> _WORK ITEM_
Whenever a line in the entries includes the word "SlideDirection", copy that line out.

━━━ DATA EXTRACTS ━━━

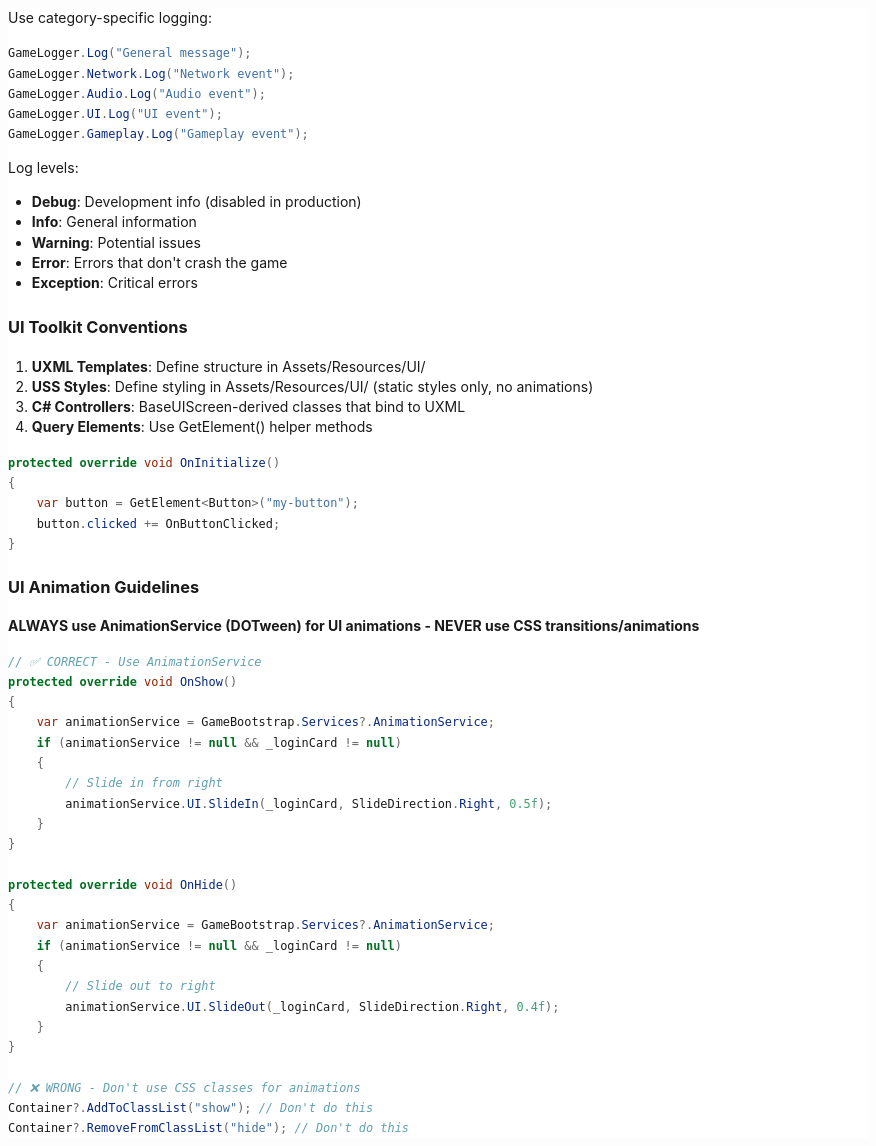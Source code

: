 Use category-specific logging:
```csharp
GameLogger.Log("General message");
GameLogger.Network.Log("Network event");
GameLogger.Audio.Log("Audio event");
GameLogger.UI.Log("UI event");
GameLogger.Gameplay.Log("Gameplay event");
```

Log levels:
- **Debug**: Development info (disabled in production)
- **Info**: General information
- **Warning**: Potential issues
- **Error**: Errors that don't crash the game
- **Exception**: Critical errors

### UI Toolkit Conventions

1. **UXML Templates**: Define structure in Assets/Resources/UI/
2. **USS Styles**: Define styling in Assets/Resources/UI/ (static styles only, no animations)
3. **C# Controllers**: BaseUIScreen-derived classes that bind to UXML
4. **Query Elements**: Use GetElement<T>() helper methods
```csharp
protected override void OnInitialize()
{
    var button = GetElement<Button>("my-button");
    button.clicked += OnButtonClicked;
}
```

### UI Animation Guidelines

**ALWAYS use AnimationService (DOTween) for UI animations - NEVER use CSS transitions/animations**

```csharp
// ✅ CORRECT - Use AnimationService
protected override void OnShow()
{
    var animationService = GameBootstrap.Services?.AnimationService;
    if (animationService != null && _loginCard != null)
    {
        // Slide in from right
        animationService.UI.SlideIn(_loginCard, SlideDirection.Right, 0.5f);
    }
}

protected override void OnHide()
{
    var animationService = GameBootstrap.Services?.AnimationService;
    if (animationService != null && _loginCard != null)
    {
        // Slide out to right
        animationService.UI.SlideOut(_loginCard, SlideDirection.Right, 0.4f);
    }
}

// ❌ WRONG - Don't use CSS classes for animations
Container?.AddToClassList("show"); // Don't do this
Container?.RemoveFromClassList("hide"); // Don't do this
```
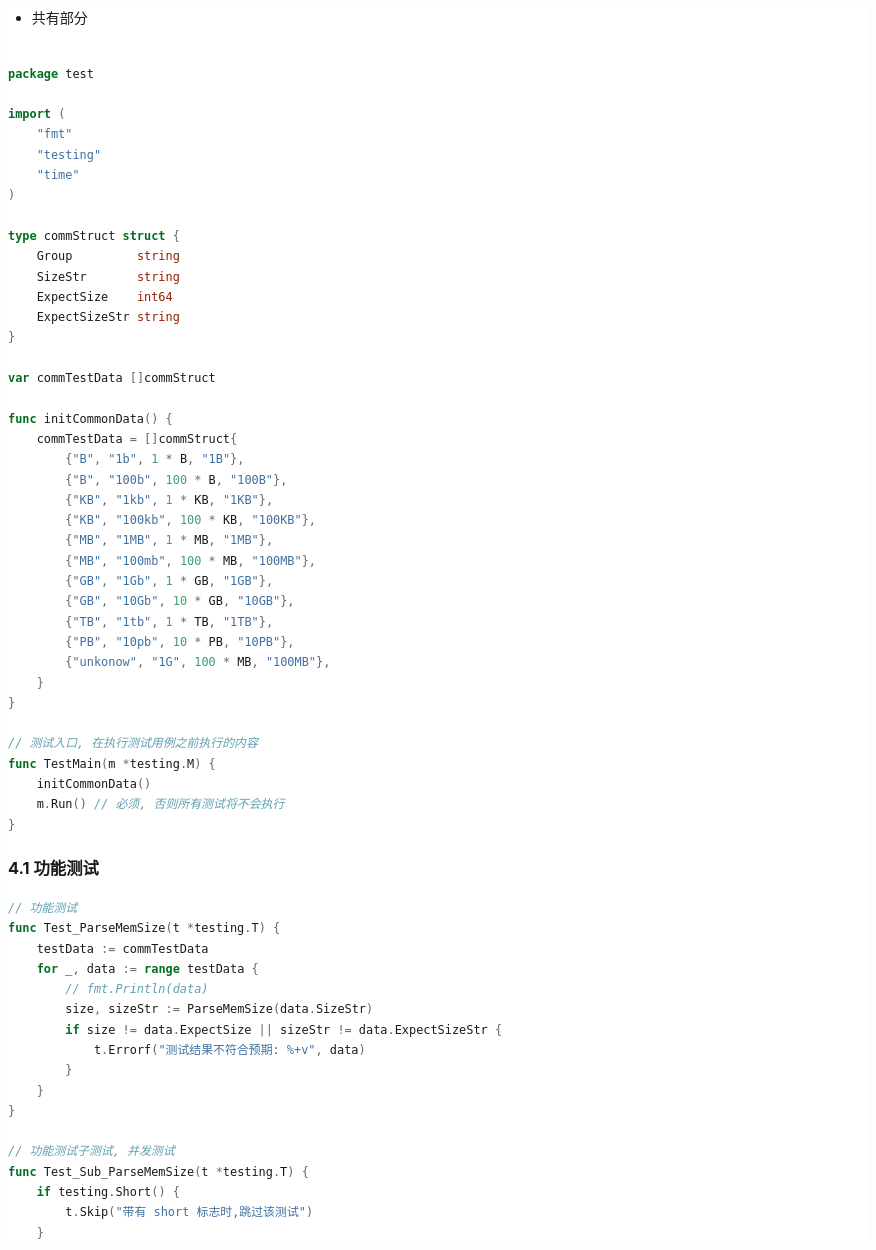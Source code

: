 - 共有部分

```go

package test

import (
	"fmt"
	"testing"
	"time"
)

type commStruct struct {
	Group         string
	SizeStr       string
	ExpectSize    int64
	ExpectSizeStr string
}

var commTestData []commStruct

func initCommonData() {
	commTestData = []commStruct{
		{"B", "1b", 1 * B, "1B"},
		{"B", "100b", 100 * B, "100B"},
		{"KB", "1kb", 1 * KB, "1KB"},
		{"KB", "100kb", 100 * KB, "100KB"},
		{"MB", "1MB", 1 * MB, "1MB"},
		{"MB", "100mb", 100 * MB, "100MB"},
		{"GB", "1Gb", 1 * GB, "1GB"},
		{"GB", "10Gb", 10 * GB, "10GB"},
		{"TB", "1tb", 1 * TB, "1TB"},
		{"PB", "10pb", 10 * PB, "10PB"},
		{"unkonow", "1G", 100 * MB, "100MB"},
	}
}

// 测试入口, 在执行测试用例之前执行的内容
func TestMain(m *testing.M) {
	initCommonData()
	m.Run() // 必须, 否则所有测试将不会执行
}
```

### 4.1 功能测试

```go
// 功能测试
func Test_ParseMemSize(t *testing.T) {
	testData := commTestData
	for _, data := range testData {
		// fmt.Println(data)
		size, sizeStr := ParseMemSize(data.SizeStr)
		if size != data.ExpectSize || sizeStr != data.ExpectSizeStr {
			t.Errorf("测试结果不符合预期: %+v", data)
		}
	}
}

// 功能测试子测试, 并发测试
func Test_Sub_ParseMemSize(t *testing.T) {
	if testing.Short() {
		t.Skip("带有 short 标志时,跳过该测试")
	}

```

━━━

> _WRITTEN REPLY_
        animationService.UI.SlideIn(_loginCard, SlideDirection.Right, 0.5f);
        animationService.UI.SlideOut(_loginCard, SlideDirection.Right, 0.4f);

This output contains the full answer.